GIVEN INFORMATION -

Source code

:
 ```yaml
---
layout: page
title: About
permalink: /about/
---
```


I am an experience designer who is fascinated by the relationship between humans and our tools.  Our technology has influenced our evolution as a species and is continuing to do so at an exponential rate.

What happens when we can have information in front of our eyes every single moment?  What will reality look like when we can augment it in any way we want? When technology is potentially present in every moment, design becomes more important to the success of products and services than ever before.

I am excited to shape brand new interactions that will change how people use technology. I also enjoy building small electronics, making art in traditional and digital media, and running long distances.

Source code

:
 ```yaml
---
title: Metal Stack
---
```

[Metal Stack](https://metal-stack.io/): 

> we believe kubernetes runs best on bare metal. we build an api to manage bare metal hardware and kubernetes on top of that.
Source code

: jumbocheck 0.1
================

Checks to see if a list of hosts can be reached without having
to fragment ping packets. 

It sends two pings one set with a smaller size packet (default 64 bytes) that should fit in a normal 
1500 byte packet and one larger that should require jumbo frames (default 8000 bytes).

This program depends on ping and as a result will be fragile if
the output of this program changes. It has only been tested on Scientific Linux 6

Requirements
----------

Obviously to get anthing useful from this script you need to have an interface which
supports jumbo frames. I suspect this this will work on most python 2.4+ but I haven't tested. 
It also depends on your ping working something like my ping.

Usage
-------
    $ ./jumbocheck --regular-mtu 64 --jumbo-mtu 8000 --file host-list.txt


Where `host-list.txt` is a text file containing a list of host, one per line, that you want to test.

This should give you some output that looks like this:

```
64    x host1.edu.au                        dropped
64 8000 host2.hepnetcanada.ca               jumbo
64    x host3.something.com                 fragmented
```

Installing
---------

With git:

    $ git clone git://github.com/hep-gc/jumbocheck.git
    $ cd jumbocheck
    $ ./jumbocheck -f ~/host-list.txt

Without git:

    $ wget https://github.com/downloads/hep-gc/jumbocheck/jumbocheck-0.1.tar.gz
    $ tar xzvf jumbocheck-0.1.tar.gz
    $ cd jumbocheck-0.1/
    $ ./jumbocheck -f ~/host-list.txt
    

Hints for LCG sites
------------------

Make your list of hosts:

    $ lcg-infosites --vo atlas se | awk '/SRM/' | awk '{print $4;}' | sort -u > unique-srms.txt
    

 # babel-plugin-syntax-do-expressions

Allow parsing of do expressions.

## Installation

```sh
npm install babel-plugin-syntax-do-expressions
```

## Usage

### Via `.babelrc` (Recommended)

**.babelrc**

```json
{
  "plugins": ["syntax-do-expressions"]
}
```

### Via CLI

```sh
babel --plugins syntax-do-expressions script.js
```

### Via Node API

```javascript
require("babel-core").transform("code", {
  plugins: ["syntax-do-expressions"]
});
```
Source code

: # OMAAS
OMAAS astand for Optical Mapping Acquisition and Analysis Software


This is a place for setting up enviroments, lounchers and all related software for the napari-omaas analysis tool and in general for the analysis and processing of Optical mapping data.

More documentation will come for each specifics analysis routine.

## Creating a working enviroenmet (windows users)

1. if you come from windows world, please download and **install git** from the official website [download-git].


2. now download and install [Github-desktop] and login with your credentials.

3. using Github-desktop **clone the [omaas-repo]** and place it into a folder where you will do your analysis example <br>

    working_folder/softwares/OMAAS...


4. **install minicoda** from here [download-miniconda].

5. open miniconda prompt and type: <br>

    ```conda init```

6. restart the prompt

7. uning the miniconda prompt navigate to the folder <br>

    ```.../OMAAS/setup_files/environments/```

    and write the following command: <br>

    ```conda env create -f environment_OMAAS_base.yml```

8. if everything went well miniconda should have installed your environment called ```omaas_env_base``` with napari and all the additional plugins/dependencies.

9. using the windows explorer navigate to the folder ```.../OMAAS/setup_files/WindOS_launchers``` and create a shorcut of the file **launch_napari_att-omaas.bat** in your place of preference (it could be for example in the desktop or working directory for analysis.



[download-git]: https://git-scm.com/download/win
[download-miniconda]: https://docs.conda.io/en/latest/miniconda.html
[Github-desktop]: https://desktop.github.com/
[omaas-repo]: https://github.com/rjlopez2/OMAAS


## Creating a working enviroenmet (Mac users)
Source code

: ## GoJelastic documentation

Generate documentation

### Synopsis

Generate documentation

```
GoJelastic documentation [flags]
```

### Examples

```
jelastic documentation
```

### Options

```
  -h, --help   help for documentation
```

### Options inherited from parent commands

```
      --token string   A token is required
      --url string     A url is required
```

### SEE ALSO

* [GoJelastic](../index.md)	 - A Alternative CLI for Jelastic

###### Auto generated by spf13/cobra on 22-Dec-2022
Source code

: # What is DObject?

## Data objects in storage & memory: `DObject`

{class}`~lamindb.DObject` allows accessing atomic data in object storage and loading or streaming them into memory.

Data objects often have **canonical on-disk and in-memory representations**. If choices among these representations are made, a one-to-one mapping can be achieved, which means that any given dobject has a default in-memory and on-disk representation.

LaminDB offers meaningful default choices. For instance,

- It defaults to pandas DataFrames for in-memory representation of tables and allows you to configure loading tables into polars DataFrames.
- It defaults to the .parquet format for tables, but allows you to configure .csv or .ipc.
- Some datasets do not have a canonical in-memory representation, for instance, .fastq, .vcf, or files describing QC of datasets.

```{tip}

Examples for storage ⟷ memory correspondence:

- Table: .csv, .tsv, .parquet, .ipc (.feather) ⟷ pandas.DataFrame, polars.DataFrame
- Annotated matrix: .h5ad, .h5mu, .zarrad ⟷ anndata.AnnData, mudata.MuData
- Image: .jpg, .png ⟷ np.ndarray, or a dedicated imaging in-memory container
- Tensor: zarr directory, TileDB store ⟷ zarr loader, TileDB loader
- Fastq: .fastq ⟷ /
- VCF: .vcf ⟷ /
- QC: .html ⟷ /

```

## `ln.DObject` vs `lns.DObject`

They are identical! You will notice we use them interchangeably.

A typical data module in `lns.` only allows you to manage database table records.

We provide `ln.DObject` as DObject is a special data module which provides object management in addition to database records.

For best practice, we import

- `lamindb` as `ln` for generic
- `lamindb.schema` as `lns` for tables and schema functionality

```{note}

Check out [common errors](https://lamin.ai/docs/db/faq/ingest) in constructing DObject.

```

TASK - Output the first line of the entries above and every line after it, exactly as written, ending with the line that contains "It sends two".

COMPLETED TASK -
Source code

:
 ```yaml
---
layout: page
title: About
permalink: /about/
---
```


I am an experience designer who is fascinated by the relationship between humans and our tools.  Our technology has influenced our evolution as a species and is continuing to do so at an exponential rate.

What happens when we can have information in front of our eyes every single moment?  What will reality look like when we can augment it in any way we want? When technology is potentially present in every moment, design becomes more important to the success of products and services than ever before.

I am excited to shape brand new interactions that will change how people use technology. I also enjoy building small electronics, making art in traditional and digital media, and running long distances.

Source code

:
 ```yaml
---
title: Metal Stack
---
```

[Metal Stack](https://metal-stack.io/): 

> we believe kubernetes runs best on bare metal. we build an api to manage bare metal hardware and kubernetes on top of that.
Source code

: jumbocheck 0.1
================

Checks to see if a list of hosts can be reached without having
to fragment ping packets. 

It sends two pings one set with a smaller size packet (default 64 bytes) that should fit in a normal 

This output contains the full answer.